While ChatGPT become lazy recently, denying to perform basic tasks, and making excuses on why it shouldn’t do, what was required, it is still hard to deny that machine learning models can bring many advantages to any technological solution, and FinTech is not an exception.
To understand what should we expect from different modern natural language processing models, and how they can change financial technology for good, we have to learn its basics first.
Machine Learning Algorithms in a Nutshell
Such digital technology empowers and enables data-driven decisions by training with the use of vast amounts of data for training.
Any AI can be trained to serve a certain purpose or switch the field of business processes by changing the data basis. Potentially, your virtual assistant can become an industry-agnostic instrument, if its advanced algorithms get access to a wide range of data from different spheres.
The newest technology still has limitations and can be used in just a few industries. Modern hardware capabilities do not support the full power of AI-driven technologies, and nobody knows when we will use the full potential of such automation tools. Still, this is mainly related to industry-agnostic AI solutions.
On the other hand, modern niche-specific AI assistants can reach great results, when it comes to distinct industries like the FinTech sector. For a better illustration, let’s examine the capacities of AI for Financial institutions.
Artificial Intelligence in Financial Products
Thanks to such innovative solutions, specialists from the financial sector got a chance to improve several different KPI metrics results and automate countless services and processes.
It includes such complex and complicated tasks as risk management, potential fraud detection, suspicious transactions monitoring, or identity verification, and even proposes such advanced services as creating AI-driven trading strategies, based on actionable insights and predicting future trends, or anti-money laundering. All the foregoing helps banking institutions to save billions of dollars and earn customer trust by bringing next-era security measures for fraud prevention.

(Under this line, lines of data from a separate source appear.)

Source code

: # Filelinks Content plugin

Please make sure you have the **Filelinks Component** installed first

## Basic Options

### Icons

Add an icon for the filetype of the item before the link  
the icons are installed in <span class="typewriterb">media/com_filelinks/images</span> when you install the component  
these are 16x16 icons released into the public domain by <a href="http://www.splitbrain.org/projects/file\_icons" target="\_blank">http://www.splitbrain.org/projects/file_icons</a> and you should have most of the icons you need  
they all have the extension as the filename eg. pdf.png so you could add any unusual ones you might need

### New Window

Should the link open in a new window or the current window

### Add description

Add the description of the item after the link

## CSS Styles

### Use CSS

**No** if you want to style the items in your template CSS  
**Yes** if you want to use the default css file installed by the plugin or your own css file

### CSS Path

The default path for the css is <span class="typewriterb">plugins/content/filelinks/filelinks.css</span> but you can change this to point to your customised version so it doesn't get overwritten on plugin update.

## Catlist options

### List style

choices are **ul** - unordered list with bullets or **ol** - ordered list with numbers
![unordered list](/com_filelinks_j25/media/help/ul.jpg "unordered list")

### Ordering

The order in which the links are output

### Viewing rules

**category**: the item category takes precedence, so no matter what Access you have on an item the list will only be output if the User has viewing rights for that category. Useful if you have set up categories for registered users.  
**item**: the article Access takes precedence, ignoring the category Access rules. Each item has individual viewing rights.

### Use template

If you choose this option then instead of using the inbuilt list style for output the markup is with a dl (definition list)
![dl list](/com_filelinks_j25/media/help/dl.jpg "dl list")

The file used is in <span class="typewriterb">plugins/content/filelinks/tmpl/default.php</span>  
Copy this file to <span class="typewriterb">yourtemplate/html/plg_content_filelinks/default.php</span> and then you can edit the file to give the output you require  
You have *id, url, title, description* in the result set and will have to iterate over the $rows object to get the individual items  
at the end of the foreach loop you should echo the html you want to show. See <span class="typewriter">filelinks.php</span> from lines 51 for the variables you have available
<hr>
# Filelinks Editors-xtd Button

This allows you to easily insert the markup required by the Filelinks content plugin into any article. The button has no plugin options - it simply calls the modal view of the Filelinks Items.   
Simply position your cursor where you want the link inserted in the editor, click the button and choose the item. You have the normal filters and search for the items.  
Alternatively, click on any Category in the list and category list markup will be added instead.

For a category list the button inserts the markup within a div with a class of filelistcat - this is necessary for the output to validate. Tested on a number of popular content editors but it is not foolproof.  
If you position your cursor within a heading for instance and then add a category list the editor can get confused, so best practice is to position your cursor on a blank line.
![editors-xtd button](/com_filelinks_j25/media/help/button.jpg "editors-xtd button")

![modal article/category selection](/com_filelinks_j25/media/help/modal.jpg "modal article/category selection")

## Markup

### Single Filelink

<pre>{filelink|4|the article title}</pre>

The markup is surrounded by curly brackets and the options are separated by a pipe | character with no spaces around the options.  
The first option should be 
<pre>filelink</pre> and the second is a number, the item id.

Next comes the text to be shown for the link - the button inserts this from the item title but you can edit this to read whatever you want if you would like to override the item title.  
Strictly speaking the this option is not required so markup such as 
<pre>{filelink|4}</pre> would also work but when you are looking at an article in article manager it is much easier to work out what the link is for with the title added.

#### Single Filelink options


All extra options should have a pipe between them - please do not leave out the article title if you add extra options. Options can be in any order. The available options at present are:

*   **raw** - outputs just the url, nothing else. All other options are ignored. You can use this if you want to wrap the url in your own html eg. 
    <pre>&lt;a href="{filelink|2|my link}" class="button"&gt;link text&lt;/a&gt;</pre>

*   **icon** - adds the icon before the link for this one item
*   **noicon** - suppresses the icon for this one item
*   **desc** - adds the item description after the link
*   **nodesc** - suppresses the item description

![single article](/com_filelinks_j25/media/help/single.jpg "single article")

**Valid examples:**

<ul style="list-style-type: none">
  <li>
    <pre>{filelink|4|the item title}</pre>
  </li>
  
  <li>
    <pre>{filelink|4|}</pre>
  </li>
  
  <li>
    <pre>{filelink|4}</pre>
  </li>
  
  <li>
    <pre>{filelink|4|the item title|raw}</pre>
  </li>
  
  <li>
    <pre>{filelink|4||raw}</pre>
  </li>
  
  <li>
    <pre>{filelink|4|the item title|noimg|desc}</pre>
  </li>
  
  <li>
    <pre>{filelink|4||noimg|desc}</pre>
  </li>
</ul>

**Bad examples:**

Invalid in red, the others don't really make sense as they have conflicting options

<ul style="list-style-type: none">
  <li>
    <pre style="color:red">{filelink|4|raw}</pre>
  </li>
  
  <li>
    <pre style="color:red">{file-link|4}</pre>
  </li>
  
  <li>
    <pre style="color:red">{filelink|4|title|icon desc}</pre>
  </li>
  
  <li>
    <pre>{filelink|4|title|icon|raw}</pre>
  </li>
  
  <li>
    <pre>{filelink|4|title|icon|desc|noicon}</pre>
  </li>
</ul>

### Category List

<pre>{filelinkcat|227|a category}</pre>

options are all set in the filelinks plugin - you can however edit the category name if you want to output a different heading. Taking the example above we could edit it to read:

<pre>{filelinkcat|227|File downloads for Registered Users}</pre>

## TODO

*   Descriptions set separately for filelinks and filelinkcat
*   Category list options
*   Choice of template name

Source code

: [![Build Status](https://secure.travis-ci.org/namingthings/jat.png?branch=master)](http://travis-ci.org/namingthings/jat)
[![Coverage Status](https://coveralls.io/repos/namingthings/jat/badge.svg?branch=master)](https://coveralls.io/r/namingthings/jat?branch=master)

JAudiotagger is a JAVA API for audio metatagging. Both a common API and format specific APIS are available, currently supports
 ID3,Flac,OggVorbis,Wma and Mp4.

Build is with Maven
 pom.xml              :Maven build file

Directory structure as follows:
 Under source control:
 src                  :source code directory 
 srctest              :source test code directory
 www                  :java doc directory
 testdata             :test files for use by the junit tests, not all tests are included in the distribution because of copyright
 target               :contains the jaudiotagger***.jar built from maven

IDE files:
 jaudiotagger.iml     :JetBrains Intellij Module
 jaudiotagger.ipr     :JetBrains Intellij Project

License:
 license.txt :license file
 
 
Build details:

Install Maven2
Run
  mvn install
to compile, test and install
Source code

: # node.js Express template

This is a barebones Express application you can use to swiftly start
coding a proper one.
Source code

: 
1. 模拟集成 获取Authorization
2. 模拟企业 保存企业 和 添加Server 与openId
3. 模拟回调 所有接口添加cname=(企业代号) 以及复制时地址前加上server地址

AI is mainly data-driven. However, it proposes a few other essential features, related to working with vast amounts of information – predictive analytics and pattern recognition. Therefore, it can be used to automate all data-related processes.
Pattern detection with machine learning plays a pivotal role in all previously mentioned features. It can also be used for making financial decisions, based on valuable insights and recent market trends, which can help with further predictions like sales forecasting, which can bring a lot of value to your investment strategies.

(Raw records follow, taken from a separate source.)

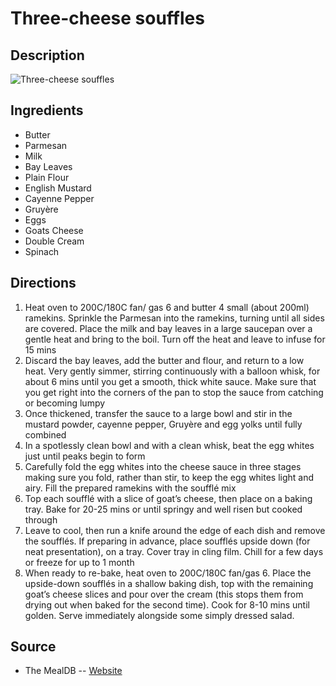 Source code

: # Three-cheese souffles

## Description
![Three-cheese souffles](https://www.themealdb.com/images/media/meals/sxwquu1511793428.jpg "Three-cheese souffles")

## Ingredients
- Butter
- Parmesan
- Milk
- Bay Leaves
- Plain Flour
- English Mustard
- Cayenne Pepper
- Gruyère
- Eggs
- Goats Cheese
- Double Cream
- Spinach

## Directions
1. Heat oven to 200C/180C fan/ gas 6 and butter 4 small (about 200ml) ramekins. Sprinkle the Parmesan into the ramekins, turning until all sides are covered. Place the milk and bay leaves in a large saucepan over a gentle heat and bring to the boil. Turn off the heat and leave to infuse for 15 mins
2. Discard the bay leaves, add the butter and flour, and return to a low heat. Very gently simmer, stirring continuously with a balloon whisk, for about 6 mins until you get a smooth, thick white sauce. Make sure that you get right into the corners of the pan to stop the sauce from catching or becoming lumpy
3. Once thickened, transfer the sauce to a large bowl and stir in the mustard powder, cayenne pepper, Gruyère and egg yolks until fully combined
4. In a spotlessly clean bowl and with a clean whisk, beat the egg whites just until peaks begin to form
5. Carefully fold the egg whites into the cheese sauce in three stages making sure you fold, rather than stir, to keep the egg whites light and airy. Fill the prepared ramekins with the soufflé mix
6. Top each soufflé with a slice of goat’s cheese, then place on a baking tray. Bake for 20-25 mins or until springy and well risen but cooked through
7. Leave to cool, then run a knife around the edge of each dish and remove the soufflés. If preparing in advance, place soufflés upside down (for neat presentation), on a tray. Cover tray in cling film. Chill for a few days or freeze for up to 1 month
8. When ready to re-bake, heat oven to 200C/180C fan/gas 6. Place the upside-down soufflés in a shallow baking dish, top with the remaining goat’s cheese slices and pour over the cream (this stops them from drying out when baked for the second time). Cook for 8-10 mins until golden. Serve immediately alongside some simply dressed salad.

## Source

- The MealDB -- [Website](https://themealdb.com/)

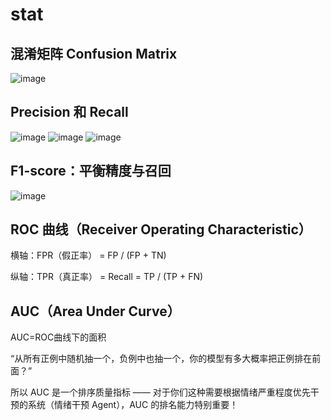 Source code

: # stat
## 混淆矩阵 Confusion Matrix
![image](https://github.com/user-attachments/assets/67b613f7-6008-4b4f-af7c-78a2740a76cf)

## Precision 和 Recall
![image](https://github.com/user-attachments/assets/731fb719-523a-4fd5-8521-f99fadb81977)
![image](https://github.com/user-attachments/assets/3c08098c-517b-43a9-8602-38cee75b7f97)
![image](https://github.com/user-attachments/assets/36fa9cd2-cae9-4196-9256-321bd896693f)

## F1-score：平衡精度与召回
![image](https://github.com/user-attachments/assets/6a7e6311-4f9e-4123-978f-7dfee221f41c)

## ROC 曲线（Receiver Operating Characteristic）
横轴：FPR（假正率） = FP / (FP + TN)

纵轴：TPR（真正率） = Recall = TP / (TP + FN)

## AUC（Area Under Curve）
AUC=ROC曲线下的面积

“从所有正例中随机抽一个，负例中也抽一个，你的模型有多大概率把正例排在前面？”

所以 AUC 是一个排序质量指标 —— 对于你们这种需要根据情绪严重程度优先干预的系统（情绪干预 Agent），AUC 的排名能力特别重要！
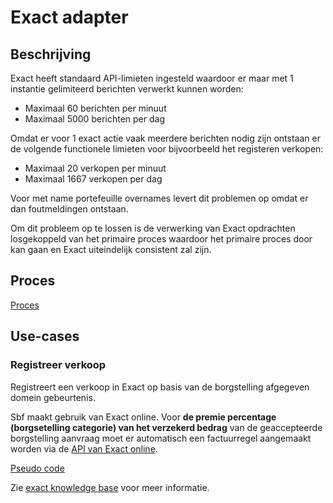 # Exact adapter

## Beschrijving

Exact heeft standaard API-limieten ingesteld waardoor er maar met 1 instantie gelimiteerd berichten verwerkt kunnen worden:

* Maximaal 60 berichten per minuut
* Maximaal 5000 berichten per dag

Omdat er voor 1 exact actie vaak meerdere berichten nodig zijn ontstaan er de volgende functionele limieten voor bijvoorbeeld het registeren verkopen:

* Maximaal 20 verkopen per minuut
* Maximaal 1667 verkopen per dag

Voor met name portefeuille overnames levert dit problemen op omdat er dan foutmeldingen ontstaan.

Om dit probleem op te lossen is de verwerking van Exact opdrachten losgekoppeld van het primaire proces waardoor het primaire proces door kan gaan en Exact uiteindelijk consistent zal zijn.

## Proces

[Proces](./proces.bpmn)

## Use-cases

### Registreer verkoop

Registreert een verkoop in Exact op basis van de borgstelling afgegeven domein gebeurtenis.

Sbf maakt gebruik van Exact online.  Voor **de premie percentage (borgsetelling categorie) van het verzekerd bedrag** van de geaccepteerde borgstelling aanvraag moet er automatisch een factuurregel aangemaakt worden via de [API van Exact online](https://start.exactonline.nl/docs/HlpRestAPIResourcesDetails.aspx?name=SalesInvoiceSalesInvoiceLines).

[Pseudo code](RegistreerBorgstellingVerkoopUseCase.java)

Zie [exact knowledge base](https://support.exactonline.com/community/s/knowledge-base#All-All-DNO-Content-restapibusinessexamplesalesorder) voor meer informatie. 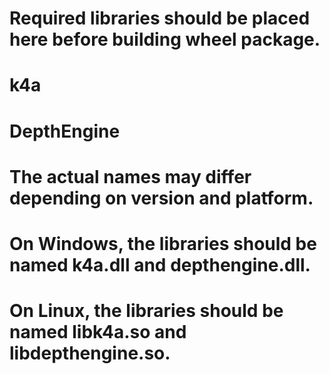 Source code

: # Required libraries should be placed here before building wheel package.

# k4a
# DepthEngine

# The actual names may differ depending on version and platform.
# On Windows, the libraries should be named k4a.dll and depthengine.dll.
# On Linux, the libraries should be named libk4a.so and libdepthengine.so.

AI-Powered Fraud Detection for Finance Industry
Fintech companies have to constantly deal with different financial crimes, starting with identity theft, and ending with false positives, etc.

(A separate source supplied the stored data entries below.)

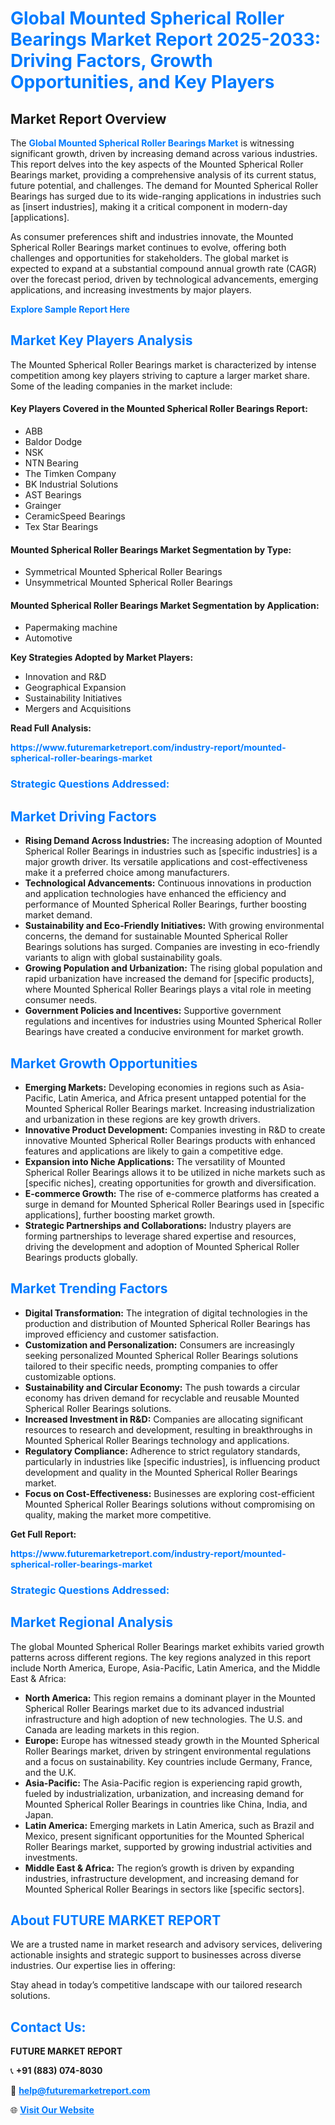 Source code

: <h1 style="color: #007BFF;">Global Mounted Spherical Roller Bearings Market Report 2025-2033: Driving Factors, Growth Opportunities, and Key Players</h1>

<section id="overview">
<h2>Market Report Overview</h2>
<p>The <a href="https://www.futuremarketreport.com/industry-report/mounted-spherical-roller-bearings-market" style="color: #007BFF; text-decoration: none;"><strong>Global Mounted Spherical Roller Bearings Market</strong></a> is witnessing significant growth, driven by increasing demand across various industries. This report delves into the key aspects of the Mounted Spherical Roller Bearings market, providing a comprehensive analysis of its current status, future potential, and challenges. The demand for Mounted Spherical Roller Bearings has surged due to its wide-ranging applications in industries such as [insert industries], making it a critical component in modern-day [applications].</p>
<p>As consumer preferences shift and industries innovate, the Mounted Spherical Roller Bearings market continues to evolve, offering both challenges and opportunities for stakeholders. The global market is expected to expand at a substantial compound annual growth rate (CAGR) over the forecast period, driven by technological advancements, emerging applications, and increasing investments by major players.</p>
</section>

<section id="overview">
<p><a href="https://www.futuremarketreport.com/request-sample/reportId=42253" style="color: #007BFF; text-decoration: none;"><strong>Explore Sample Report Here</strong></a></p>
</section>

<section id="key-players">
<h2 style="color: #007BFF;">Market Key Players Analysis</h2>
<p>The Mounted Spherical Roller Bearings market is characterized by intense competition among key players striving to capture a larger market share. Some of the leading companies in the market include:</p>
<h4>Key Players Covered in the Mounted Spherical Roller Bearings Report:</h4>
<ul><li>ABB</li><li>Baldor Dodge</li><li>NSK</li><li>NTN Bearing</li><li>The Timken Company</li><li>BK Industrial Solutions</li><li>AST Bearings</li><li>Grainger</li><li>CeramicSpeed Bearings</li><li>Tex Star Bearings</li></ul>
<h4>Mounted Spherical Roller Bearings Market Segmentation by Type:</h4>
<ul><li>Symmetrical Mounted Spherical Roller Bearings</li><li>Unsymmetrical Mounted Spherical Roller Bearings</li></ul>

<h4>Mounted Spherical Roller Bearings Market Segmentation by Application:</h4>
<ul><li>Papermaking machine</li><li>Automotive</li></ul>
<p><strong>Key Strategies Adopted by Market Players:</strong></p>
<ul>
<li>Innovation and R&D</li>
<li>Geographical Expansion</li>
<li>Sustainability Initiatives</li>
<li>Mergers and Acquisitions</li>
</ul>
</section>

<section>
<p><strong>Read Full Analysis: </strong></p><a href="https://www.futuremarketreport.com/industry-report/mounted-spherical-roller-bearings-market" style="color: #007BFF; text-decoration: none;"><strong>https://www.futuremarketreport.com/industry-report/mounted-spherical-roller-bearings-market</strong></a>
<h3 style="color: #007BFF;">Strategic Questions Addressed:</h3>
</section>

<section id="driving-factors">
<h2 style="color: #007BFF;">Market Driving Factors</h2>
<ul>
<li><strong>Rising Demand Across Industries:</strong> The increasing adoption of Mounted Spherical Roller Bearings in industries such as [specific industries] is a major growth driver. Its versatile applications and cost-effectiveness make it a preferred choice among manufacturers.</li>
<li><strong>Technological Advancements:</strong> Continuous innovations in production and application technologies have enhanced the efficiency and performance of Mounted Spherical Roller Bearings, further boosting market demand.</li>
<li><strong>Sustainability and Eco-Friendly Initiatives:</strong> With growing environmental concerns, the demand for sustainable Mounted Spherical Roller Bearings solutions has surged. Companies are investing in eco-friendly variants to align with global sustainability goals.</li>
<li><strong>Growing Population and Urbanization:</strong> The rising global population and rapid urbanization have increased the demand for [specific products], where Mounted Spherical Roller Bearings plays a vital role in meeting consumer needs.</li>
<li><strong>Government Policies and Incentives:</strong> Supportive government regulations and incentives for industries using Mounted Spherical Roller Bearings have created a conducive environment for market growth.</li>
</ul>
</section>

<section id="growth-opportunities">
<h2 style="color: #007BFF;">Market Growth Opportunities</h2>
<ul>
<li><strong>Emerging Markets:</strong> Developing economies in regions such as Asia-Pacific, Latin America, and Africa present untapped potential for the Mounted Spherical Roller Bearings market. Increasing industrialization and urbanization in these regions are key growth drivers.</li>
<li><strong>Innovative Product Development:</strong> Companies investing in R&D to create innovative Mounted Spherical Roller Bearings products with enhanced features and applications are likely to gain a competitive edge.</li>
<li><strong>Expansion into Niche Applications:</strong> The versatility of Mounted Spherical Roller Bearings allows it to be utilized in niche markets such as [specific niches], creating opportunities for growth and diversification.</li>
<li><strong>E-commerce Growth:</strong> The rise of e-commerce platforms has created a surge in demand for Mounted Spherical Roller Bearings used in [specific applications], further boosting market growth.</li>
<li><strong>Strategic Partnerships and Collaborations:</strong> Industry players are forming partnerships to leverage shared expertise and resources, driving the development and adoption of Mounted Spherical Roller Bearings products globally.</li>
</ul>
</section>

<section id="trending-factors">
<h2 style="color: #007BFF;">Market Trending Factors</h2>
<ul>
<li><strong>Digital Transformation:</strong> The integration of digital technologies in the production and distribution of Mounted Spherical Roller Bearings has improved efficiency and customer satisfaction.</li>
<li><strong>Customization and Personalization:</strong> Consumers are increasingly seeking personalized Mounted Spherical Roller Bearings solutions tailored to their specific needs, prompting companies to offer customizable options.</li>
<li><strong>Sustainability and Circular Economy:</strong> The push towards a circular economy has driven demand for recyclable and reusable Mounted Spherical Roller Bearings solutions.</li>
<li><strong>Increased Investment in R&D:</strong> Companies are allocating significant resources to research and development, resulting in breakthroughs in Mounted Spherical Roller Bearings technology and applications.</li>
<li><strong>Regulatory Compliance:</strong> Adherence to strict regulatory standards, particularly in industries like [specific industries], is influencing product development and quality in the Mounted Spherical Roller Bearings market.</li>
<li><strong>Focus on Cost-Effectiveness:</strong> Businesses are exploring cost-efficient Mounted Spherical Roller Bearings solutions without compromising on quality, making the market more competitive.</li>
</ul>
</section>

<section>
<p><strong>Get Full Report: </strong></p><a href="https://www.futuremarketreport.com/industry-report/mounted-spherical-roller-bearings-market" style="color: #007BFF; text-decoration: none;"><strong>https://www.futuremarketreport.com/industry-report/mounted-spherical-roller-bearings-market</strong></a>
<h3 style="color: #007BFF;">Strategic Questions Addressed:</h3>
</section>


<section id="regional-analysis">
<h2 style="color: #007BFF;">Market Regional Analysis</h2>
<p>The global Mounted Spherical Roller Bearings market exhibits varied growth patterns across different regions. The key regions analyzed in this report include North America, Europe, Asia-Pacific, Latin America, and the Middle East & Africa:</p>
<ul>
<li><strong>North America:</strong> This region remains a dominant player in the Mounted Spherical Roller Bearings market due to its advanced industrial infrastructure and high adoption of new technologies. The U.S. and Canada are leading markets in this region.</li>
<li><strong>Europe:</strong> Europe has witnessed steady growth in the Mounted Spherical Roller Bearings market, driven by stringent environmental regulations and a focus on sustainability. Key countries include Germany, France, and the U.K.</li>
<li><strong>Asia-Pacific:</strong> The Asia-Pacific region is experiencing rapid growth, fueled by industrialization, urbanization, and increasing demand for Mounted Spherical Roller Bearings in countries like China, India, and Japan.</li>
<li><strong>Latin America:</strong> Emerging markets in Latin America, such as Brazil and Mexico, present significant opportunities for the Mounted Spherical Roller Bearings market, supported by growing industrial activities and investments.</li>
<li><strong>Middle East & Africa:</strong> The region’s growth is driven by expanding industries, infrastructure development, and increasing demand for Mounted Spherical Roller Bearings in sectors like [specific sectors].</li>
</ul>
</section>

<footer>
<h2 style="color: #007BFF;">About FUTURE MARKET REPORT</h2>
<p>We are a trusted name in market research and advisory services, delivering actionable insights and strategic support to businesses across diverse industries. Our expertise lies in offering:</p>

<p>Stay ahead in today’s competitive landscape with our tailored research solutions.</p>

<h2 style="color: #007BFF;">Contact Us:</h2>
<p><strong>FUTURE MARKET REPORT</strong></p>
<p>📞 <strong>+91 (883) 074-8030</strong></p>
<p>📧 <strong><a href="mailto:help@futuremarketreport.com" style="color: #007BFF;">help@futuremarketreport.com</a></strong></p>
<p>🌐 <strong><a href="https://www.futuremarketreport.com/" style="color: #007BFF;">Visit Our Website</a></strong></p>
</footer>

The most powerful feature of artificial intelligence is the automation of data management and analysis when it comes to monitoring fraudulent activities.
AI solutions are capable of distinguishing templates. For instance, it can build predictive models of user behavior, which helps not only to boost personalized experience by providing them with the most suited bonuses or other proposals but can help with defying bad actors as well.
To enable such a feature, you will have to spend a lot of time and resources, i.e. such advanced technologies still require training and data access.
How to Train AI-Powered Fraud Detection Bots?
If you are willing to track fraudulent transactions efficiently, it is not enough to simply integrate an AI-powered assistant.
You can use open-source solutions like ChatGPT for financial transaction analysis. However, it might be less efficient, than you would expect.
The core issue with such ready-made solutions is the fact, that mostly you won’t have access or direct possibility to impact and change its learning curve by adjusting the data, it is based on.
It is essential to understand how to train your artificial intelligence for the banking industry. Fortunately, there is one vital aspect, which is common for any such industry-specific training.
Data Access
Any Machine learning starts with choosing the data sources, which will be used for AI training.
Before the bot will be able to distinguish patterns, you should teach him what it is, and show some examples of what to look for. In other words, you will need to give it access to a database, which includes very precise models and data units.
Transformation From General to Niche-Specific AI
You can extend the accessed data, increasing the efficiency of such training. After you have trained your AI to define patterns, you have to deepen its knowledge and transform it into a niche-specific.
By giving AI access to credit and transaction history, financial institutions can easily achieve two goals at once: proceed with their digital transformation and enable AI-powered financial analytics without human intervention.
This part is very tricky due to several factors:
- such integrations can impact the overall security of the whole financial market
- it is unclear how legal such software upgrade is: each country, as well as different international organizations, have their regulations and requirements.
The best way to deal with both issues – is to communicate with government agencies and lawyers to learn and calculate all the risks and laws.
What Technologies to Use for Development?
Python programming language seems to be an ideal option for such tasks. It is one of the most popular solutions for artificial intelligence, machine learning, and FinTech app development. Python is very easy to learn, has a huge development community, and countless extensions and instruments.
Python is a powerful tool when it comes to dealing with big data, data analysis, and complex calculations.
End Line
The most common Python advantages for FinTech app development with built-in AI-powered fraud detection are:
- It is faster and cheaper to find and hire Python developers, familiar with technologies and industry
- Many proven and available instruments, extensions, or consistent technologies are countless, starting with numerous Python frameworks and libraries, and ending with third-party software.
- A lot of successful niche-specific cases of using Python by financial companies, both for software products and AI development.